| Records shown |

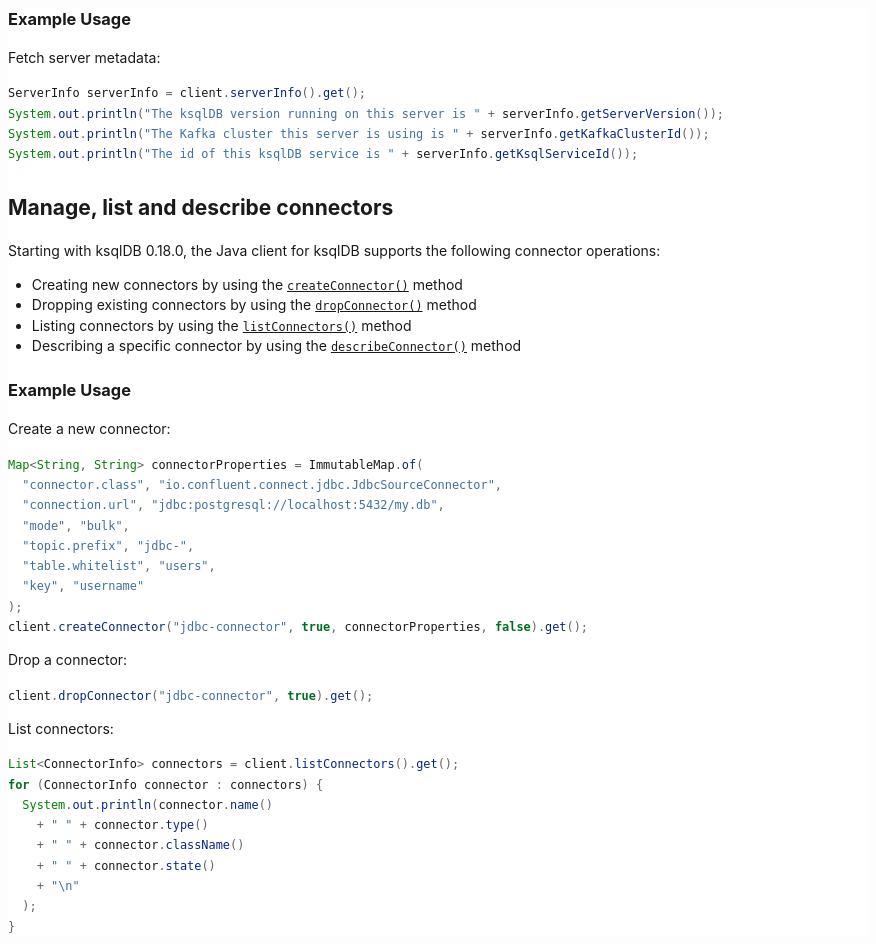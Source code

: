 ### Example Usage ###

Fetch server metadata:
```java
ServerInfo serverInfo = client.serverInfo().get();
System.out.println("The ksqlDB version running on this server is " + serverInfo.getServerVersion());
System.out.println("The Kafka cluster this server is using is " + serverInfo.getKafkaClusterId());
System.out.println("The id of this ksqlDB service is " + serverInfo.getKsqlServiceId());
``` 

Manage, list and describe connectors<a name="connector-operations"></a>
-----------------------------------------------------------------------

Starting with ksqlDB 0.18.0, the Java client for ksqlDB supports the following connector operations:
- Creating new connectors by using the [`createConnector()`](/api/io/confluent/ksql/api/client/Client.html#createConnector(java.lang.String,boolean,java.util.Map)) method
- Dropping existing connectors by using the [`dropConnector()`](/api/io/confluent/ksql/api/client/Client.html#dropConnector(java.lang.String)) method
- Listing connectors by using the [`listConnectors()`](/api/io/confluent/ksql/api/client/Client.html#listConnectors()) method
- Describing a specific connector by using the [`describeConnector()`](/api/io/confluent/ksql/api/client/Client.html#describeConnector(java.lang.String)) method

### Example Usage ###

Create a new connector:
```java
Map<String, String> connectorProperties = ImmutableMap.of(
  "connector.class", "io.confluent.connect.jdbc.JdbcSourceConnector",
  "connection.url", "jdbc:postgresql://localhost:5432/my.db",
  "mode", "bulk",
  "topic.prefix", "jdbc-",
  "table.whitelist", "users",
  "key", "username"
);
client.createConnector("jdbc-connector", true, connectorProperties, false).get();
```

Drop a connector:
```java
client.dropConnector("jdbc-connector", true).get();
```

List connectors:
```java
List<ConnectorInfo> connectors = client.listConnectors().get();
for (ConnectorInfo connector : connectors) {
  System.out.println(connector.name()
    + " " + connector.type()
    + " " + connector.className()
    + " " + connector.state()
    + "\n"
  );
}
```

| Task brief |
Show all lines of the material in which the word "method" can be found.

| Finished task |
- Creating new connectors by using the [`createConnector()`](/api/io/confluent/ksql/api/client/Client.html#createConnector(java.lang.String,boolean,java.util.Map)) method
- Dropping existing connectors by using the [`dropConnector()`](/api/io/confluent/ksql/api/client/Client.html#dropConnector(java.lang.String)) method
- Listing connectors by using the [`listConnectors()`](/api/io/confluent/ksql/api/client/Client.html#listConnectors()) method
- Describing a specific connector by using the [`describeConnector()`](/api/io/confluent/ksql/api/client/Client.html#describeConnector(java.lang.String)) method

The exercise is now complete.